Hamlet and civil parish in Nottinghamshire, England

Thorpe in the Glebe was a village in Nottinghamshire, England to the south of Wysall on the Leicestershire border. It was sometimes called Thorpe in the Clottes. Tradition has it that the village was destroyed either at the Battle of Willoughby Field or alternatively by a hail-storm. However, at the time of the English Civil War, there had been no village at Thorpe in the Glebe for nearly 200 years.

The area is now a civil parish of the same name with an overwhelmingly rural area with scattered farms. It reported a resident population of 22 people at the 2021 census.

== History ==
The placename is from the Danish word 'torp', which was a farmstead or ancillary settlement dependent on a larger village, although there are signs the area was formerly populated much earlier with evidence of flint tools and Roman pottery. At the time the Domesday Survey, Thorpe in the Glebe was then known as Thorpe Regis or King's Thorpe and considered to be waste, with no population recorded and under two manors.

William II granted away his portion amongst other manors to Hugh de Avranches, the Earl of Chester, who made the Bochard (or Bozzart) family tenants. Roger Busli granted his portion of the land to a knight Roger de Luvetot with descendants continuing to own the manor until the middle of the 13th century. William de Luvetot founded Worksop Priory in 1120 and as a result Thorpe became a parish.

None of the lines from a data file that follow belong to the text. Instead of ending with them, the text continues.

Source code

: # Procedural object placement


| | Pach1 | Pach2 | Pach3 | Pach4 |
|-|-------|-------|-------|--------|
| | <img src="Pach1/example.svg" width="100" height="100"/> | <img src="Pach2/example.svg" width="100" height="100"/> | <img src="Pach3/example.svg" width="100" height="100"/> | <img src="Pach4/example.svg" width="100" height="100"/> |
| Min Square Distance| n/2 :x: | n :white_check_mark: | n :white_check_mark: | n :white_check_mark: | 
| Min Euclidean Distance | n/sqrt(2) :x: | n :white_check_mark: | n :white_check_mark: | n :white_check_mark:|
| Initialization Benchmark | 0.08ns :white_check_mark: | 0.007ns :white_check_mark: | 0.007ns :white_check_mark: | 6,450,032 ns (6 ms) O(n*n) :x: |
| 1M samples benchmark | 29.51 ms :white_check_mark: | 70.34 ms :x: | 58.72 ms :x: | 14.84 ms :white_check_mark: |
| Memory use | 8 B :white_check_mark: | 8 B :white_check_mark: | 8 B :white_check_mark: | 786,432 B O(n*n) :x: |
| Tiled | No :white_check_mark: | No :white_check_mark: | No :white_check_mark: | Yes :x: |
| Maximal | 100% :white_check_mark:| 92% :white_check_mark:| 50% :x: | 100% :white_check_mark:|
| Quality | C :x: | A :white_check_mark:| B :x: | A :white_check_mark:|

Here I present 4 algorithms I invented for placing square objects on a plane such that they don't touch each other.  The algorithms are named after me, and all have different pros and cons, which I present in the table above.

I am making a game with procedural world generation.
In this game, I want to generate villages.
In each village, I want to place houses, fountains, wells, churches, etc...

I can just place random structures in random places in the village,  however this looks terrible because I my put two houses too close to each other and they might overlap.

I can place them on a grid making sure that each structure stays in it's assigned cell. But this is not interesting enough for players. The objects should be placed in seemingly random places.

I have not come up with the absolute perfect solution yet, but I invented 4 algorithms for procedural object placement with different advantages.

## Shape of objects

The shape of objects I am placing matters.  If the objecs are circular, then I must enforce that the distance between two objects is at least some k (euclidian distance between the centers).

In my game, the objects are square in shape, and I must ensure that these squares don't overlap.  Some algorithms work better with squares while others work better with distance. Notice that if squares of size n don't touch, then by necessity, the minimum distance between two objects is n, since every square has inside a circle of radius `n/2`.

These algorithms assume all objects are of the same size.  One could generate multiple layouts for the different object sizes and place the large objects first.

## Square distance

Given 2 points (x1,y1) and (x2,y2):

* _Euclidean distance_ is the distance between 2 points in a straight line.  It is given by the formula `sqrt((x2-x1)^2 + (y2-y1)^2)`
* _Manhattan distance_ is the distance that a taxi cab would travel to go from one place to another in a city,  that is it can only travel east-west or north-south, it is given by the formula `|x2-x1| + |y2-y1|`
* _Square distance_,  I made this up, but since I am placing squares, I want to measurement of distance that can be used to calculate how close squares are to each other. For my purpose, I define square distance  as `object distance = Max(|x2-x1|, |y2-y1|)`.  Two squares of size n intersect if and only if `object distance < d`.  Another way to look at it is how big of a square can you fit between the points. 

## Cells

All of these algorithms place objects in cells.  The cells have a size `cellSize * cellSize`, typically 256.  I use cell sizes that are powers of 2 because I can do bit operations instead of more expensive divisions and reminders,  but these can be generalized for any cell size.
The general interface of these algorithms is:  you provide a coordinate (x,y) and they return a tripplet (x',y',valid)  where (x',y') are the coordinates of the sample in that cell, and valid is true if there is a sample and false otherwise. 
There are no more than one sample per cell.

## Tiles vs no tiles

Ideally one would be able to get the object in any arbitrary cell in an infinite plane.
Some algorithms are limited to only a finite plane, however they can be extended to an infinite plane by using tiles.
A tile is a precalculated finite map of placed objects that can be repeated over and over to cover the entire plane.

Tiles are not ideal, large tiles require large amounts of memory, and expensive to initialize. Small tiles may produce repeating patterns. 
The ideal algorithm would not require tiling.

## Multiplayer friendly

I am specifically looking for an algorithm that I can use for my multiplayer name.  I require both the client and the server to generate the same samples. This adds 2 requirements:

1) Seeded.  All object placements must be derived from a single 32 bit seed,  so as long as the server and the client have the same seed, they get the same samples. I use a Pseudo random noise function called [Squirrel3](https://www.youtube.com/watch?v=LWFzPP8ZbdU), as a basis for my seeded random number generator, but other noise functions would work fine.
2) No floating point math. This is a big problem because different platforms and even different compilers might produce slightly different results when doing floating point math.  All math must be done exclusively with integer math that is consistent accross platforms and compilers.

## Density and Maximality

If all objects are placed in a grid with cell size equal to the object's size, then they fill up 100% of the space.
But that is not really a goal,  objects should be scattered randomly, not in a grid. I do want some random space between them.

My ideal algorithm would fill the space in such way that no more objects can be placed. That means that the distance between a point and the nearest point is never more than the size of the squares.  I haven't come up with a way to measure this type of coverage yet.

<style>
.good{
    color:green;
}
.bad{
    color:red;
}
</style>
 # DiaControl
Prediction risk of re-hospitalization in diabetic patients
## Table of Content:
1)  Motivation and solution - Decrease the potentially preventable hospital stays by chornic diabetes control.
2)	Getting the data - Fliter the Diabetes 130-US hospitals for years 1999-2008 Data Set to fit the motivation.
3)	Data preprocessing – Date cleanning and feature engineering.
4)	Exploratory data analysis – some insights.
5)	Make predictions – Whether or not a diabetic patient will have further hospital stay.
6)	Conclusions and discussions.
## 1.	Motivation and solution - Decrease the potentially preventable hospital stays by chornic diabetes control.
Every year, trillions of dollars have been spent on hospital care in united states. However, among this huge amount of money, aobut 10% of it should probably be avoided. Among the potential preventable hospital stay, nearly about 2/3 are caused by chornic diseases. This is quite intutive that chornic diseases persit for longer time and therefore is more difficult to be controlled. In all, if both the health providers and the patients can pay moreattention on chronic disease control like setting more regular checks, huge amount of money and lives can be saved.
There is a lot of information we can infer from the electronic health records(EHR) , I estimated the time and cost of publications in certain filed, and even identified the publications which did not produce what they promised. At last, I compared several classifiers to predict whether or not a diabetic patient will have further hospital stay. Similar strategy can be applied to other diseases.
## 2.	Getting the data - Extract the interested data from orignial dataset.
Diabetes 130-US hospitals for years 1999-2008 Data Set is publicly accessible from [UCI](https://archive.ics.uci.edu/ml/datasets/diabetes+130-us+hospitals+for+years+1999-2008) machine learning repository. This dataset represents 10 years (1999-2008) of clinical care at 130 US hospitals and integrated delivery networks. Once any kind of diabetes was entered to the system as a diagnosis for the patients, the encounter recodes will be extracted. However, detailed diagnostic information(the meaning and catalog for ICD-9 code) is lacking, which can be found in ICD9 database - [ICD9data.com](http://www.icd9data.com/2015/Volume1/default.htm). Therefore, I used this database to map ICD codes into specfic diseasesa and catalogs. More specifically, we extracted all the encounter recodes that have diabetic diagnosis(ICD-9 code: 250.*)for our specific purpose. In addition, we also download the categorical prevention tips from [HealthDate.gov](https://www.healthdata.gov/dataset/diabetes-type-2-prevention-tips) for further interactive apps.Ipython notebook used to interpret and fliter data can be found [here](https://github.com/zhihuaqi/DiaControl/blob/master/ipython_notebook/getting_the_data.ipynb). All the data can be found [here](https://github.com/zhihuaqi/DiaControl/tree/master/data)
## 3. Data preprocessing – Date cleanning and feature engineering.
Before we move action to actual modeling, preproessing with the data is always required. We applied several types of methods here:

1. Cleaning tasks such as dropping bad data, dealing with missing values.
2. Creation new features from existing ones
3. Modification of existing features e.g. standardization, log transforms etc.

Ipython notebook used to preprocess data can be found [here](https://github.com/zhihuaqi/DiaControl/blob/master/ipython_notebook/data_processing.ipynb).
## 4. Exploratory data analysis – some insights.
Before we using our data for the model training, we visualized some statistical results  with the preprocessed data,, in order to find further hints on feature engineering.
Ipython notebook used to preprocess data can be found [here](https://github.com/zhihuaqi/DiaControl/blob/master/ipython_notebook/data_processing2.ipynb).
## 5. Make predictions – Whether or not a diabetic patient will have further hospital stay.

The village was eventually known as Thorpe Bochard (or Bochart), Thorpe Buzzard or Bochardisthorpe. These held the manors of Thorpe and Wysall until the male lineage died out by the 13th century, and both estates came to John Seagrave in Leicestershire via Margaret Bochard. A local rector was recorded by 1251 and evidence tangible of a church noted by 1291 although little else is known.

The Darleys, who were residents of Wysall, became stewards for the Seagraves at Thorpe and eventually obtained the manor in around 1300. The tax records then show that Thorpe was small and not of much wealth. Thorpe started to be referred to as Thorpe in the Glebe and alternatively as Thorpe in the Clottes in around the 14th century.

The land eventually descended to their relations the Armstrongs by the middle 15th century, and the agricultural focus was changed to sheep rearing which needed less labour. The remaining land not in their control was obtained by the later part of the century. Enclosure of the land took place in 1491 by Gabriel Armstrong and depopulation of the village may have started to take place by this time, although there is little evidence of this.

The family also maintained control of the farming and stopped leasing out the land. Signs of wide scale abandonment was evident by 1500 and the area described as a ruin in 1534. The local church tower was still standing in 1810 but by 1844 only overgrown ruins remained, with new vicars still attending the derelict site for their inductions until 1868. Remaining earthworks of the village are still evident to the present day and surround the Church Site farm.

== Governance ==
The population of Thorpe as recorded for the 2021 UK census is 22 residents amongst a scattered farming community. Thorpe along with its adjacent neighbour Wysall, although each are parished, they are grouped together to form a parish council for administrative efficiency due to their small populations, it is run from Wysall. Higher level authorities in charge of district and county wide administrative functions are Rushcliffe Borough Council and Nottinghamshire County Council.

== Conservation ==

Annabell's Farm is a currently listed building dating from 1805, it was built by Thomas Annabell who resided with his wife. A tomb housing both and dating from 1852 was built in the grounds of the property, and is also listed. Other local features of national interest are the Thorpe Lodge and Church Site farmhouses. The remaining earthworks of the medieval village are still evident to the present day and surround the Church Site farm, these are registered as a protected scheduled monument.